╭─ Supplied data

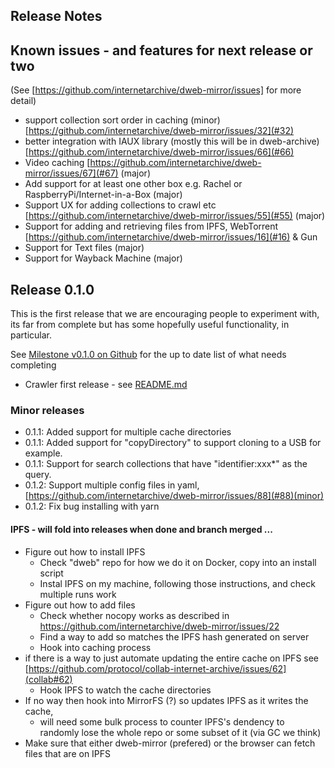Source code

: ## Release Notes 

## Known issues - and features for next release or two

(See [https://github.com/internetarchive/dweb-mirror/issues] for more detail)
* support collection sort order in caching (minor) [https://github.com/internetarchive/dweb-mirror/issues/32](#32)
* better integration with IAUX library (mostly this will be in dweb-archive) [https://github.com/internetarchive/dweb-mirror/issues/66](#66)
* Video caching [https://github.com/internetarchive/dweb-mirror/issues/67](#67) (major)
* Add support for at least one other box e.g. Rachel or RaspberryPi/Internet-in-a-Box (major)
* Support UX for adding collections to crawl etc [https://github.com/internetarchive/dweb-mirror/issues/55](#55) (major)
* Support for adding and retrieving files from IPFS, WebTorrent [https://github.com/internetarchive/dweb-mirror/issues/16](#16) & Gun
* Support for Text files (major)
* Support for Wayback Machine (major)

## Release 0.1.0

This is the first release that we are encouraging people to experiment with, its far from complete
but has some hopefully useful functionality, in particular. 

See [Milestone v0.1.0 on Github](https://github.com/internetarchive/dweb-mirror/milestone/3) for the up to date list of what needs completing

* Crawler first release - see [README.md](./README.md)

### Minor releases

* 0.1.1: Added support for multiple cache directories
* 0.1.1: Added support for "copyDirectory" to support cloning to a USB for example. 
* 0.1.1: Support for search collections that have "identifier:xxx*" as the query.  
* 0.1.2: Support multiple config files in yaml,  [https://github.com/internetarchive/dweb-mirror/issues/88](#88)(minor)
* 0.1.2: Fix bug installing with yarn

#### IPFS - will fold into releases when done and branch merged ... 

* Figure out how to install IPFS 
  * Check "dweb" repo for how we do it on Docker, copy into an install script
  * Instal IPFS on my machine, following those instructions, and check multiple runs work
* Figure out how to add files
  * Check whether nocopy works as described in https://github.com/internetarchive/dweb-mirror/issues/22
  * Find a way to add so matches the IPFS hash generated on server
  * Hook into caching process
* if there is a way to just automate updating the entire cache on IPFS see [https://github.com/protocol/collab-internet-archive/issues/62](collab#62)
  * Hook IPFS to watch the cache directories
* If no way then hook into MirrorFS (?) so updates IPFS as it writes the cache,
  * will need some bulk process to counter IPFS's dendency to randomly lose the whole repo or some subset of it (via GC we think) 
* Make sure that either dweb-mirror (prefered) or the browser can fetch files that are on IPFS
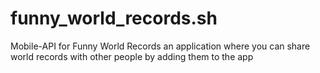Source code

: # funny_world_records.sh
Mobile-API for Funny World Records an application where you can share world records with other people by adding them to the app
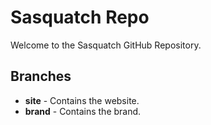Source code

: # Sasquatch Repo

Welcome to the Sasquatch GitHub Repository.

## Branches
- **site** - Contains the website.
- **brand** - Contains the brand.
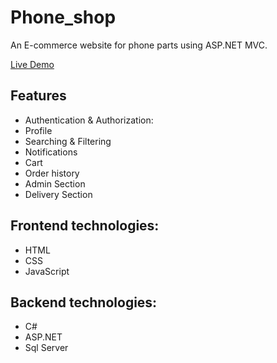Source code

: # Phone_shop
An E-commerce website for phone parts using ASP.NET MVC.

[Live Demo](http://5mshop.somee.com/)

## Features

- Authentication & Authorization:
- Profile
- Searching & Filtering
- Notifications
- Cart
- Order history
- Admin Section
- Delivery Section

## Frontend technologies:
- HTML
- CSS
- JavaScript

## Backend technologies:
- C#
- ASP.NET
- Sql Server
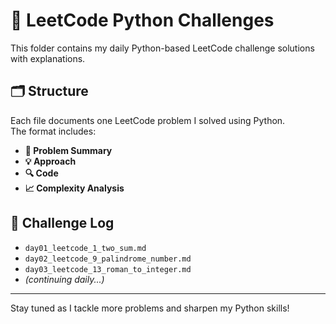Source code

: # 🧠 LeetCode Python Challenges

This folder contains my daily Python-based LeetCode challenge solutions with explanations.

## 🗂️ Structure

Each file documents one LeetCode problem I solved using Python.  
The format includes:

- **🧩 Problem Summary**
- **💡 Approach**
- **🔍 Code**
- **📈 Complexity Analysis**

## 📅 Challenge Log

- `day01_leetcode_1_two_sum.md` 
- `day02_leetcode_9_palindrome_number.md` 
- `day03_leetcode_13_roman_to_integer.md` 
- *(continuing daily...)*

---

Stay tuned as I tackle more problems and sharpen my Python skills!

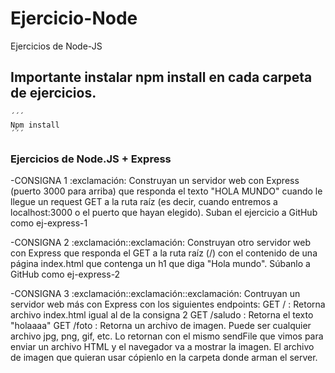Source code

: # Ejercicio-Node
Ejercicios de Node-JS
## Importante instalar npm install en cada carpeta de ejercicios.
    ´´´
    Npm install
    ´´´
### Ejercicios de Node.JS + Express
-CONSIGNA 1 :exclamación:
       Construyan un servidor web con Express (puerto 3000 para arriba) que responda el texto "HOLA MUNDO" cuando le llegue un request GET a la ruta raíz (es decir, cuando                entremos a localhost:3000 o el puerto que hayan elegido). Suban el ejercicio a GitHub como ej-express-1

-CONSIGNA 2 :exclamación::exclamación:
      Construyan otro servidor web con Express que responda el GET a la ruta raíz (/) con el contenido de una página index.html que contenga un h1 que diga "Hola mundo". Súbanlo a       GitHub como ej-express-2


-CONSIGNA 3 :exclamación::exclamación::exclamación:
      Contruyan un servidor web más con Express con los siguientes endpoints:
      GET / : Retorna archivo index.html igual al de la consigna 2
      GET /saludo : Retorna el texto "holaaaa"
      GET /foto : Retorna un archivo de imagen. Puede ser cualquier archivo jpg, png, gif, etc. Lo retornan con el mismo sendFile que vimos para enviar un archivo HTML y el             navegador va a mostrar la imagen. El archivo de imagen que quieran usar cópienlo en la carpeta donde arman el server.

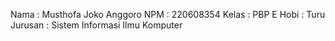 Nama    : Musthofa Joko Anggoro
NPM     : 220608354
Kelas   : PBP E
Hobi    : Turu
Jurusan : Sistem Informasi Ilmu Komputer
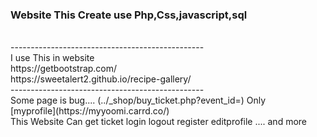 <h3>Website This Create use Php,Css,javascript,sql</h3>
<br>
<a>------------------------------------------------</a>
<br>
I use This in website
<br>
https://getbootstrap.com/
<br>
https://sweetalert2.github.io/recipe-gallery/
<br>
<a>------------------------------------------------</a>
<br>
Some page is bug.... 
(../_shop/buy_ticket.php?event_id=<idinsql>) Only
<br>
[myprofile](https://myyoomi.carrd.co/)
<br>
This Website Can get ticket login logout register editprofile .... and more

╰─

Exercise goal - Search the data for the string "Node" and copy out every line where it is found.

Problem solution -
: # Ejercicio-Node
Ejercicios de Node-JS
### Ejercicios de Node.JS + Express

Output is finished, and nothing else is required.